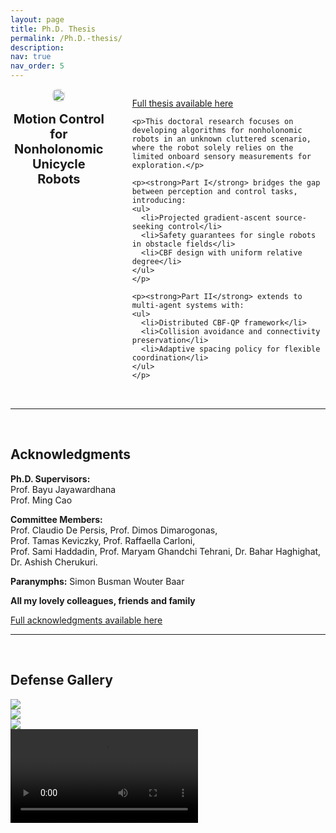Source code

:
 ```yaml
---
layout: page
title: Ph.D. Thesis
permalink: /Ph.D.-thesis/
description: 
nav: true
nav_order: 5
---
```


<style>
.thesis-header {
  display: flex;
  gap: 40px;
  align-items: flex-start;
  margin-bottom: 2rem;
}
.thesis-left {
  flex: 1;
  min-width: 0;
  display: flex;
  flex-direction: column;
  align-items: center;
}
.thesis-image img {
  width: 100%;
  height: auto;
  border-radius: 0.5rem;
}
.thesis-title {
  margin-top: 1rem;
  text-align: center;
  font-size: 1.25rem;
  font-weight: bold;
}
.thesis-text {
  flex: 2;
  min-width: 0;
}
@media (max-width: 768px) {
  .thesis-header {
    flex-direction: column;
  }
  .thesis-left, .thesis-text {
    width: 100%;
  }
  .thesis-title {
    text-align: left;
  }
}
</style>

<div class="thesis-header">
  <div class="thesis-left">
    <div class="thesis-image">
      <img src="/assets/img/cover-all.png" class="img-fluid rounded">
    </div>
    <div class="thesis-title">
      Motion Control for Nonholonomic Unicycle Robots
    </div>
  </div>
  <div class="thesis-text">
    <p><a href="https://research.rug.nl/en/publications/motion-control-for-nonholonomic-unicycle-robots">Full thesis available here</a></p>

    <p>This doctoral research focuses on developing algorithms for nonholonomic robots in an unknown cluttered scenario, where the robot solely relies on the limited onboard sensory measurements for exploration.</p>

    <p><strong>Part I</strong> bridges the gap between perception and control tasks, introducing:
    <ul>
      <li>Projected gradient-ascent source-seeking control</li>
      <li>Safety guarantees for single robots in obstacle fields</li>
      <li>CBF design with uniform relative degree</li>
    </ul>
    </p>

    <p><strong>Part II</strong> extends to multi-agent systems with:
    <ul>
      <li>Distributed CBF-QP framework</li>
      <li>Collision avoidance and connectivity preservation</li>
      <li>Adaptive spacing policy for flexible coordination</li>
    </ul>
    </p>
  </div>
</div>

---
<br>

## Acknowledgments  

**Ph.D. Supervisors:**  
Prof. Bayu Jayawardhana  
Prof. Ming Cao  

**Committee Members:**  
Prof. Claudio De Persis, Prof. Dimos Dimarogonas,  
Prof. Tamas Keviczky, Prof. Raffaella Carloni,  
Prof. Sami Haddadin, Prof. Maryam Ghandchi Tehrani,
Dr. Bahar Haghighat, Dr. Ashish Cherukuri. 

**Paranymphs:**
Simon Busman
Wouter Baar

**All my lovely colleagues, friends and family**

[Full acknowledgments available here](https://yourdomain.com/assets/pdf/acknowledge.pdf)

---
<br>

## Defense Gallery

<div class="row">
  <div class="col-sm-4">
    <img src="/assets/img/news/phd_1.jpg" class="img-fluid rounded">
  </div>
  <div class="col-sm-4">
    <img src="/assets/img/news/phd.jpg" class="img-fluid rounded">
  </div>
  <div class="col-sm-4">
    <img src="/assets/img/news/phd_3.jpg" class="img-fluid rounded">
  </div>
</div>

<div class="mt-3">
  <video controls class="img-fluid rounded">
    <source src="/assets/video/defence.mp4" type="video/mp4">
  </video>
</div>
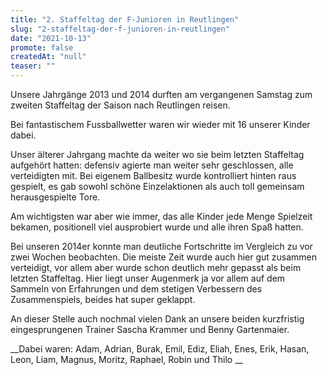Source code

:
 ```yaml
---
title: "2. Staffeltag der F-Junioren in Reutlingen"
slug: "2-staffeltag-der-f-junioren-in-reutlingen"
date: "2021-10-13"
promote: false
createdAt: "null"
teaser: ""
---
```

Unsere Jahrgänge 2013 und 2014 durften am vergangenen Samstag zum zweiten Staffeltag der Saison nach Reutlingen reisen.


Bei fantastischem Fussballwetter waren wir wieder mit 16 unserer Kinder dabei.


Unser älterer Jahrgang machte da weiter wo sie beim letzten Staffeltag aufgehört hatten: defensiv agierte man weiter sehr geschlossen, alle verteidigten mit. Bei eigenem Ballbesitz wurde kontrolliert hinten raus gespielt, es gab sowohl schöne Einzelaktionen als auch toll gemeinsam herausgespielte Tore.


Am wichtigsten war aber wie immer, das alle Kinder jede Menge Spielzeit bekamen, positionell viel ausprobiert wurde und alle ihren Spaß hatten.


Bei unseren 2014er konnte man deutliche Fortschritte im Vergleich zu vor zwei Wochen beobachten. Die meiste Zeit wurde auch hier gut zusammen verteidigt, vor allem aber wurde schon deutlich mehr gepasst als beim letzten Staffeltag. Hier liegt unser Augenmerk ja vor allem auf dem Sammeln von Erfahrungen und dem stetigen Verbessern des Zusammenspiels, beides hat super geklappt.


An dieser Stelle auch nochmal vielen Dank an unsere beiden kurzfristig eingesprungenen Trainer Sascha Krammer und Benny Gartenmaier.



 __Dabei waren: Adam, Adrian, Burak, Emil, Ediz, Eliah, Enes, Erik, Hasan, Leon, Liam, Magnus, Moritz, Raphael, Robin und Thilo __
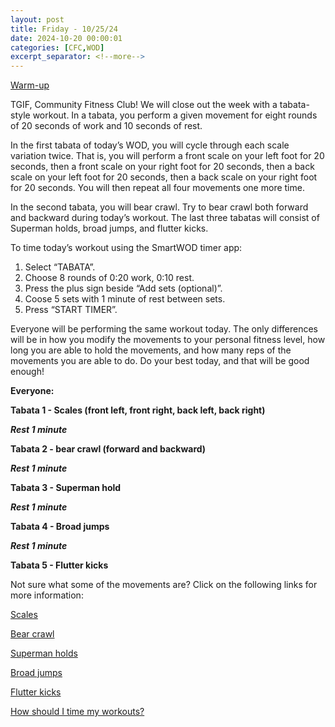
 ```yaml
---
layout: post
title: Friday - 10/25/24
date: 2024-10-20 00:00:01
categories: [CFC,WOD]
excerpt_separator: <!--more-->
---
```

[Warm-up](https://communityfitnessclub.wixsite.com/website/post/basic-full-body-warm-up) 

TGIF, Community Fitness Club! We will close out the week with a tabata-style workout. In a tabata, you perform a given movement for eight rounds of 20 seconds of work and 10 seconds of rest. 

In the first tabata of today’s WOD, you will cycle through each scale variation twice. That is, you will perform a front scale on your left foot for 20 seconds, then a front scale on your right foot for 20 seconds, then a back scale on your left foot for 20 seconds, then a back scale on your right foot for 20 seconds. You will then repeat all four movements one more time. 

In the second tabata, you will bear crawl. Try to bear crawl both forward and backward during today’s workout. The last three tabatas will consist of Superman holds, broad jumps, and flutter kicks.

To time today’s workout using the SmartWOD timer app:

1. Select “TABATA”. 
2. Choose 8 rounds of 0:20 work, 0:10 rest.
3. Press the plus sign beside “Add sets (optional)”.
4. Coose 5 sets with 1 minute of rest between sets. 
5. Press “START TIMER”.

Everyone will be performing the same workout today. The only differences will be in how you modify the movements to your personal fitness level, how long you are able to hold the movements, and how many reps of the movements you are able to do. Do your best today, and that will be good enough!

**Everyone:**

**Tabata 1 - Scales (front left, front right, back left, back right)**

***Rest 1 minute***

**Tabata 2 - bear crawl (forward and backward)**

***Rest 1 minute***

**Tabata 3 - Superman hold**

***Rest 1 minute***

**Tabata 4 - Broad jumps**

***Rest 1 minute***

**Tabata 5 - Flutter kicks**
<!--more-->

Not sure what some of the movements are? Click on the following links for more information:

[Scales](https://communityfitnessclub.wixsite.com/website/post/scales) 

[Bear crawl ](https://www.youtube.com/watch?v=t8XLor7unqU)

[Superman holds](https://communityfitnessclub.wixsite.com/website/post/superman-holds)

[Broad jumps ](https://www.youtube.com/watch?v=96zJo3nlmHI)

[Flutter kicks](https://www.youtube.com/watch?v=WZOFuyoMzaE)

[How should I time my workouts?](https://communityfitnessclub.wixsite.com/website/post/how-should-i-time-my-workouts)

★ ★ ★

» **What is needed**: Of the lines above, copy each one that contains the word "width".

» **Response below**:
  min-width: 0;
  width: 100%;
  min-width: 0;
@media (max-width: 768px) {
    width: 100%;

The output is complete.